There has been no turnaround in the slow market conditions of the fourth quarter of 2022 and the first quarter of 2023, with most people in this business believing it will simply be a case of more of the same. It seems as though this “soft” market is lasting much longer than it normally does during weak markets and downturns. While there has been some uptick in US domestic demand at paper mills, it is simply not enough to make for a significant change in demand. While the demand for domestic tonnage has improved somewhat, the needle hasn’t really moved that much.
Paper mills are cutting back on recovered fibre orders for the following reasons: they are seeing a slowdown in orders from their customers; they have full inventories after taking advantage of softer markets earlier this year and so have no room to take additional tonnages; and/or they plan to take additional downtime over the next few weeks. While shuts occur mostly at containerboard mills, these are happening at tissue mills too; in the past when the economy was soft and box demand was low, tissue mills would mostly be immune to these slowdowns - but not on this occasion.
Some operators have even decided to shut mills permanently: the most recent announcements have been from Sonoco, which is closing a mill in Kansas, and from Pactiv/Evergreen which is shuttering a mill in North Carolina.
In one way, supply is matching this demand as recovered paper generation is nowhere near the norm for this time of year.

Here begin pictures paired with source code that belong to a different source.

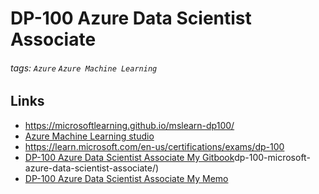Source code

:# DP-100 Azure Data Scientist Associate

###### tags: `Azure` `Azure Machine Learning`

## Links

* https://microsoftlearning.github.io/mslearn-dp100/
* [Azure Machine Learning studio](https://ml.azure.com)
* https://learn.microsoft.com/en-us/certifications/exams/dp-100
* [DP-100 Azure Data Scientist Associate My Gitbook](https://tzuyi-chao.gitbook.io/)dp-100-microsoft-azure-data-scientist-associate/)
* [DP-100 Azure Data Scientist Associate My Memo](https://hackmd.io/@qNCbOAxuSemRnXp4ZTlCpg/Hk2tE5Ux3)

Virtually across the entire country, MRFs are stating that generation of inbound tonnages are down on last year by anywhere between 15% and 40%. In some cases, this reduction in supply has propped up prices to some extent; one example is ONP for which buyers have to bid up the pricing in order to obtain the few tons available.
The economic slowdown is also significantly reducing demand for virgin pulp. This matters because there is some relationship between pulp and recovered fibre demand, especially for “swing” mills that can decide to lower the recovered fibre percentage of feedstock in favour of virgin pulp. Pulp pricing is being eroded worldwide as inventories continue to swell, with some grades having dropped US$ 100 per ton in just a few weeks.

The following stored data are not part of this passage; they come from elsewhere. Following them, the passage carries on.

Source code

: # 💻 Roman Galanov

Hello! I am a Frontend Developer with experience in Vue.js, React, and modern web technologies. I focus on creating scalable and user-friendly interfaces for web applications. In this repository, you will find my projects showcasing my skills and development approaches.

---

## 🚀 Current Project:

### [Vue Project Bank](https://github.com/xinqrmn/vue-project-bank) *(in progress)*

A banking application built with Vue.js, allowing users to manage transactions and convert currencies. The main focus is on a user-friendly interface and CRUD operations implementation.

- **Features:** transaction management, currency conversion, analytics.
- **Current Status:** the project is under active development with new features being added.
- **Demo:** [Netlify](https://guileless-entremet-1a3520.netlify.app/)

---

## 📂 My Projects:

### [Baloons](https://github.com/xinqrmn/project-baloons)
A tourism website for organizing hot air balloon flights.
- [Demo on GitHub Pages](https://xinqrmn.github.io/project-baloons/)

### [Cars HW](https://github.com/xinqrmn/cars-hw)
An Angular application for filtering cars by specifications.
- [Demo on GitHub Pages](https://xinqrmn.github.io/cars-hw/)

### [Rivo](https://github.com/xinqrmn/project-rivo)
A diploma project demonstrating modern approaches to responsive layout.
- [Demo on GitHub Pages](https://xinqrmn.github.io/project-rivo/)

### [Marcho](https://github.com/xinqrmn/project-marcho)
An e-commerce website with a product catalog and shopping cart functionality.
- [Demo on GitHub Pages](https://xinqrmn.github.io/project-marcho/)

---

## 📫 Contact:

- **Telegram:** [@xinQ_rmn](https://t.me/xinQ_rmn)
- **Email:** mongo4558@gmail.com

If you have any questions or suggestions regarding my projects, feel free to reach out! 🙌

Conditions on the west coast are not quite as bleak as there are still export orders.
Ocean freight rates have come down again as the container lines look for business. However, as imports continue to fall, there will be fewer ships heading to export markets and this could easily result in some higher pricing for containers. That may already be occurring in certain geographical pockets.
The bottom line is that the prediction of an impending recession seems to be gaining more steam.